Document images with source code
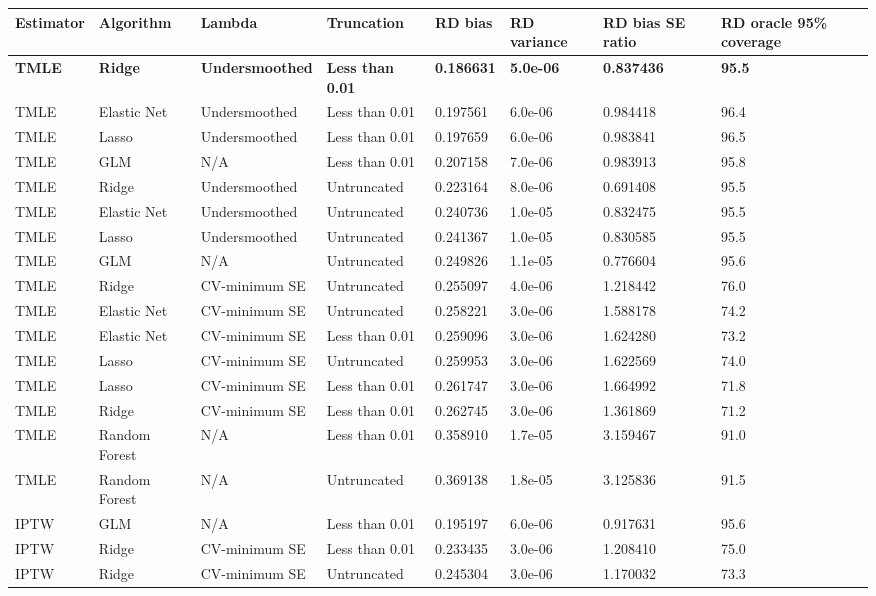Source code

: 
\begin{longtable}[l]{llllllll}
\toprule
Estimator & Algorithm & Lambda & Truncation & RD bias & RD variance & RD bias SE ratio & RD oracle 95\% coverage\\
\midrule
\midrule
\textbf{TMLE} & \textbf{Ridge} & \textbf{Undersmoothed} & \textbf{Less than 0.01} & \textbf{0.186631} & \textbf{5.0e-06} & \textbf{0.837436} & \textbf{95.5}\\
\midrule
TMLE & Elastic Net & Undersmoothed & Less than 0.01 & 0.197561 & 6.0e-06 & 0.984418 & 96.4\\
TMLE & Lasso & Undersmoothed & Less than 0.01 & 0.197659 & 6.0e-06 & 0.983841 & 96.5\\
TMLE & GLM & N/A & Less than 0.01 & 0.207158 & 7.0e-06 & 0.983913 & 95.8\\
TMLE & Ridge & Undersmoothed & Untruncated & 0.223164 & 8.0e-06 & 0.691408 & 95.5\\
TMLE & Elastic Net & Undersmoothed & Untruncated & 0.240736 & 1.0e-05 & 0.832475 & 95.5\\
TMLE & Lasso & Undersmoothed & Untruncated & 0.241367 & 1.0e-05 & 0.830585 & 95.5\\
TMLE & GLM & N/A & Untruncated & 0.249826 & 1.1e-05 & 0.776604 & 95.6\\
TMLE & Ridge & CV-minimum SE & Untruncated & 0.255097 & 4.0e-06 & 1.218442 & 76.0\\
TMLE & Elastic Net & CV-minimum SE & Untruncated & 0.258221 & 3.0e-06 & 1.588178 & 74.2\\
TMLE & Elastic Net & CV-minimum SE & Less than 0.01 & 0.259096 & 3.0e-06 & 1.624280 & 73.2\\
TMLE & Lasso & CV-minimum SE & Untruncated & 0.259953 & 3.0e-06 & 1.622569 & 74.0\\
TMLE & Lasso & CV-minimum SE & Less than 0.01 & 0.261747 & 3.0e-06 & 1.664992 & 71.8\\
TMLE & Ridge & CV-minimum SE & Less than 0.01 & 0.262745 & 3.0e-06 & 1.361869 & 71.2\\
TMLE & Random Forest & N/A & Less than 0.01 & 0.358910 & 1.7e-05 & 3.159467 & 91.0\\
TMLE & Random Forest & N/A & Untruncated & 0.369138 & 1.8e-05 & 3.125836 & 91.5\\
IPTW & GLM & N/A & Less than 0.01 & 0.195197 & 6.0e-06 & 0.917631 & 95.6\\
IPTW & Ridge & CV-minimum SE & Less than 0.01 & 0.233435 & 3.0e-06 & 1.208410 & 75.0\\
IPTW & Ridge & CV-minimum SE & Untruncated & 0.245304 & 3.0e-06 & 1.170032 & 73.3\\

\end{longtable}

▸ EXERCISE: Go through the records and copy each line with "minimum" in it.

▸ COMPLETED EXERCISE:
TMLE & Ridge & CV-minimum SE & Untruncated & 0.255097 & 4.0e-06 & 1.218442 & 76.0\\
TMLE & Elastic Net & CV-minimum SE & Untruncated & 0.258221 & 3.0e-06 & 1.588178 & 74.2\\
TMLE & Elastic Net & CV-minimum SE & Less than 0.01 & 0.259096 & 3.0e-06 & 1.624280 & 73.2\\
TMLE & Lasso & CV-minimum SE & Untruncated & 0.259953 & 3.0e-06 & 1.622569 & 74.0\\
TMLE & Lasso & CV-minimum SE & Less than 0.01 & 0.261747 & 3.0e-06 & 1.664992 & 71.8\\
TMLE & Ridge & CV-minimum SE & Less than 0.01 & 0.262745 & 3.0e-06 & 1.361869 & 71.2\\
IPTW & Ridge & CV-minimum SE & Less than 0.01 & 0.233435 & 3.0e-06 & 1.208410 & 75.0\\
IPTW & Ridge & CV-minimum SE & Untruncated & 0.245304 & 3.0e-06 & 1.170032 & 73.3\\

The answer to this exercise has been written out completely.